Who are working people anyway?

Killjoy Starmer, in the run up to Rachel's dreaded budget, seems to be spending considerable time and effort trying to define who are working people.   (Personally I think he should be spending the time wisely sacking the hundreds of thousands more civil servants we now have  than before 2019 - 400k more civil servants yet government productivity is lower not higher - go figure).

 Well Starmer's current definition of working people is "goes out and earns their living, usually paid in a sort of monthly cheque" but they did not have the ability to "write a cheque to get out of difficulties". 

I'm wondering what this means - I think it means anyone who doesn't have savings.

68% of the population have savings. So that means only 32% of the population can be considered to be working people. 

What about my daughter - she has a job and she has £1000 in her bank but she also has £60,000 in student loan debts so technically she is insolvent.  Does that mean Starmer and Rachel think she is or isn't a working person? 

To clarify this messy definition Starmer was asked by Sky News whether he would classify a working person as someone whose income derived from assets, such as shares or property.  Starmer was clear this is not a working person.  Clearly Starmer is not a working person - he absolutely falls into this camp.

The problem however is that Landlords nowadays may have income from property but not profit

The government publishes lots of data on this kind of stuff ONS data

Taking someone with a total income of £12,570 (poor by most definitions) - roughly 34% of this cohort have some income from property or shares. Now it might be those poor greedy pensioners that have a rental property to supplement their pension income but the data tells a slightly different story to Starmer's narrative.

Rachel keeps going on about growth and opportunities - presumably she means business rather than growing the bloated fat unproductive state any further than it already is (51% of "working" people work for the state).  So how does business go about investing in these opportunities.  Well the idea of risk capital has been around a long time.  There are no certain opportunities - there's always risk.  So investment is about risk and the idea of shares/equity was created. Shares allow you to purchase part of a business and to sound like a financial services TV advert "your capital is at risk". If the investment pays off then the shareholder will get dividends (income). If the investment fails they can lose everything.

New ventures are higher risk than companies with a solid trading history. Pension funds invest in shares.  So back to our "working people".  Everyone aged 22+ earning more than £10,000 per year must automatically be enrolled in a workplace pension. So someone on minimum wage (effectively £23,795 per year) must also be enrolled in  a workplace pension.  The workplace pension will invest the contributions in stocks and shares.  OK they won't be deriving IMMEDIATE income from shares but they will when they retire or draw their pension.  So even someone on £10k per year is not going to align to Starmer's definition of "working people".

This is starting to sound like some Jarvis Cocker lyrics - "I want to tax the common people, common people like you".

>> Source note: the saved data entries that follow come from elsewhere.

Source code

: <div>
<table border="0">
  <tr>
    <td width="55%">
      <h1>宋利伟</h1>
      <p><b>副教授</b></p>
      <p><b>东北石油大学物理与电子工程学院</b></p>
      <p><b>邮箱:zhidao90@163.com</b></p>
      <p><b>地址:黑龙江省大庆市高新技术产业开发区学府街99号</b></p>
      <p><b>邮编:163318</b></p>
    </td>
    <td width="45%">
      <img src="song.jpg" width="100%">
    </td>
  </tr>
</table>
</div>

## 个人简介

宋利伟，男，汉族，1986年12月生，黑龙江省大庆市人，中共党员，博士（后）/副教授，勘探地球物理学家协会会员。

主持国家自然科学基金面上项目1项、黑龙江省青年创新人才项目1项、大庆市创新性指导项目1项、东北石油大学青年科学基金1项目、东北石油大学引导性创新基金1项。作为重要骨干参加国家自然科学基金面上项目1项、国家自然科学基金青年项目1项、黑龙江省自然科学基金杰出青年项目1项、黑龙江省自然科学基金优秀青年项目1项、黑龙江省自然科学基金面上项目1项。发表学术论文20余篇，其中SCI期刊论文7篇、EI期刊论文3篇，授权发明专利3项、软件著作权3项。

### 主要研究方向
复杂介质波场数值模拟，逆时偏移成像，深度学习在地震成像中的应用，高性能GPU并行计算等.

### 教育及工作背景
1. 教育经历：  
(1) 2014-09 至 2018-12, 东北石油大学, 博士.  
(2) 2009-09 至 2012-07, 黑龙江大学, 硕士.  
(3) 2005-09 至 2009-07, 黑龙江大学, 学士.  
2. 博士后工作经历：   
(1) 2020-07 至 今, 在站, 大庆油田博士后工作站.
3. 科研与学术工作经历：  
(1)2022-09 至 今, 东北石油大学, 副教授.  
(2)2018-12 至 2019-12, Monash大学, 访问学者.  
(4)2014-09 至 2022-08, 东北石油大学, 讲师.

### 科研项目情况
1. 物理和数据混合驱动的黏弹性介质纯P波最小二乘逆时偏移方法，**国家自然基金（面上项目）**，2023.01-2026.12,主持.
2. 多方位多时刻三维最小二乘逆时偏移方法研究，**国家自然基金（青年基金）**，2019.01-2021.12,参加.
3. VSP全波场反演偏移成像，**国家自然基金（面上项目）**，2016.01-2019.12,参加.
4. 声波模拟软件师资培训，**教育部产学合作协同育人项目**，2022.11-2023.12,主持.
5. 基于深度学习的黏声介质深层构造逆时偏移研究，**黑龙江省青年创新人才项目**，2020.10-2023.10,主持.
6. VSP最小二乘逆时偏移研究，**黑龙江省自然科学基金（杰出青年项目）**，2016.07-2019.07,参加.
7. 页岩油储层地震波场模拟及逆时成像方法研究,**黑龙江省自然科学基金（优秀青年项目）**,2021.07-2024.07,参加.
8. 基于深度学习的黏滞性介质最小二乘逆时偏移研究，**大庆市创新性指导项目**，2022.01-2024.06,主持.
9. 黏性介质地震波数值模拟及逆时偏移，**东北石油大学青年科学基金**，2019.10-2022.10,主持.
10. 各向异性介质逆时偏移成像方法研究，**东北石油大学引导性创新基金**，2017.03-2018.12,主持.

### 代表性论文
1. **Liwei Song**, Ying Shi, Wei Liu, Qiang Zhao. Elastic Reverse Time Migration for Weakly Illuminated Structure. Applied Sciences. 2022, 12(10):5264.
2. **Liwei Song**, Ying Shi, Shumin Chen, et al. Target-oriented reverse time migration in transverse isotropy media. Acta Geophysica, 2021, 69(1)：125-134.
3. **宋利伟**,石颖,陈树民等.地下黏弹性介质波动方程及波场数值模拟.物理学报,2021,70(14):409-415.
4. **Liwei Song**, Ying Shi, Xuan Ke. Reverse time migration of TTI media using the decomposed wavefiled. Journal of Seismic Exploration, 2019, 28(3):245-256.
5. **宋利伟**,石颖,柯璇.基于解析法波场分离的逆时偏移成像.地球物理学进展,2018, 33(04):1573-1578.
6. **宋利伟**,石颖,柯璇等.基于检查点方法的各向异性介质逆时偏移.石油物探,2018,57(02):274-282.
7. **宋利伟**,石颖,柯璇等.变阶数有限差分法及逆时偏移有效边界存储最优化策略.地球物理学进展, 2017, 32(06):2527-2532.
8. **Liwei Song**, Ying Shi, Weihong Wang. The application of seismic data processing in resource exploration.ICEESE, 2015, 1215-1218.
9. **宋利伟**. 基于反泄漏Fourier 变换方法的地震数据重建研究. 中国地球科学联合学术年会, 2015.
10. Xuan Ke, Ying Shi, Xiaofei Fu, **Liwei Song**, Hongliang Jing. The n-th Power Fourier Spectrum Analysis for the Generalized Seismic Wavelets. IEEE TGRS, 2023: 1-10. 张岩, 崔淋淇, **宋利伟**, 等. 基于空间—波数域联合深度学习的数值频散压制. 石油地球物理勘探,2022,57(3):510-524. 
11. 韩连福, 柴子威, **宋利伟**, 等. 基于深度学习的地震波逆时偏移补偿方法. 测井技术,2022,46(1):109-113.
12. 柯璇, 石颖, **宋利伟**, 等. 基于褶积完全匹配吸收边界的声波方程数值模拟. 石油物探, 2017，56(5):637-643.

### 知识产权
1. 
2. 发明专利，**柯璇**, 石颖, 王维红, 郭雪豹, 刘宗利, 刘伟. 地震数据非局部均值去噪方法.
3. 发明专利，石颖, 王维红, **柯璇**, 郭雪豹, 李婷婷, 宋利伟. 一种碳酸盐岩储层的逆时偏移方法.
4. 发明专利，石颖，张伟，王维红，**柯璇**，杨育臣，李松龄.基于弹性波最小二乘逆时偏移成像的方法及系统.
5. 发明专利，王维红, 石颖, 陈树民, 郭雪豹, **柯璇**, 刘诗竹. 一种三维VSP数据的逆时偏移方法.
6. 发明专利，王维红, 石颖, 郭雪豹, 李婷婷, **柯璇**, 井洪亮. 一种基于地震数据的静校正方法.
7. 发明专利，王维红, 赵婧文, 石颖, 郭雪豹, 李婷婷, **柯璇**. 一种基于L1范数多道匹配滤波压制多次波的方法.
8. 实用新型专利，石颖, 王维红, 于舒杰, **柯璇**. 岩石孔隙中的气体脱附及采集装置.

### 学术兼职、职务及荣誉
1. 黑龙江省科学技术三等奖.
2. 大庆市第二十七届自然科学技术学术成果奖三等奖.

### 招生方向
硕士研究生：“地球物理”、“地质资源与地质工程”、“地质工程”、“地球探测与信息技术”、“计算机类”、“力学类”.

Anyway it seems clear that anyone who is not "working people" will be taxed by Starmer and Rachel.

The problem is people eventually decide it's not worth it.  I've scaled back my business since Labour came to town. They were making more out of it than me - and that's what the conservatives did let alone any pain and suffering Rachel thinks need to be inflicted on me. Huge amounts of VAT per year, huge amounts in corporation tax, huge amounts in employer national insurance. All of these were about 3-4x what I was paying myself and then I get taxed on what I pay myself.  It really isn't worth the effort. 

As Labour don't consider me to be "working people" I might as well not work.  They will suffer as tax revenues from me will fall massively and many people I know are thinking the same.  The COVID social experiment suggests lots of people feel the same. There's an additional 900,000 young people not working compared to before COVID however the real story is the number of economically inactive people in the 50 - 64 age group (my demographic) has grown by 68% since lockdown. 

According to the IFS  people aged 64+ have grown to be paying 64% of all tax income.  I wasnt  sure the IFS data was correct (they tend to be very left wing and support Labour's narrative about rich greedy pensioners) so I did my own analysis from HMRC data. Here's the distribution

Under 20             0.08%

20-24             1.57%

25-29             5.35%

30-34             8.74%

35-39             10.85%

40-44             13.26%

45-49             14.14%

50-54             14.69%

55-59             12.02%

60-64             7.17%

65-69             4.22% 4.22%

70-74             2.96%   7.18%

75 and over      4.94%   11.12%

HMRC data (2022) says that over 64s pay 11% of all tax - still sizeable but not 64%. And the "working age" 50-64 pay 34% of all tax (£76 Billion).  Let's say 20% of this group decide it's not worth it and elect to take it easy - that's £15Bn drop in tax revenues based on today's level's of taxation (which are probably going to be higher after Rachel's speech).  The thing about this group is they probably have grown up children, own their own home hence they are relatively less dependent on earned income and could litterally opt out.

Why work for THE MAN when you can take it easy.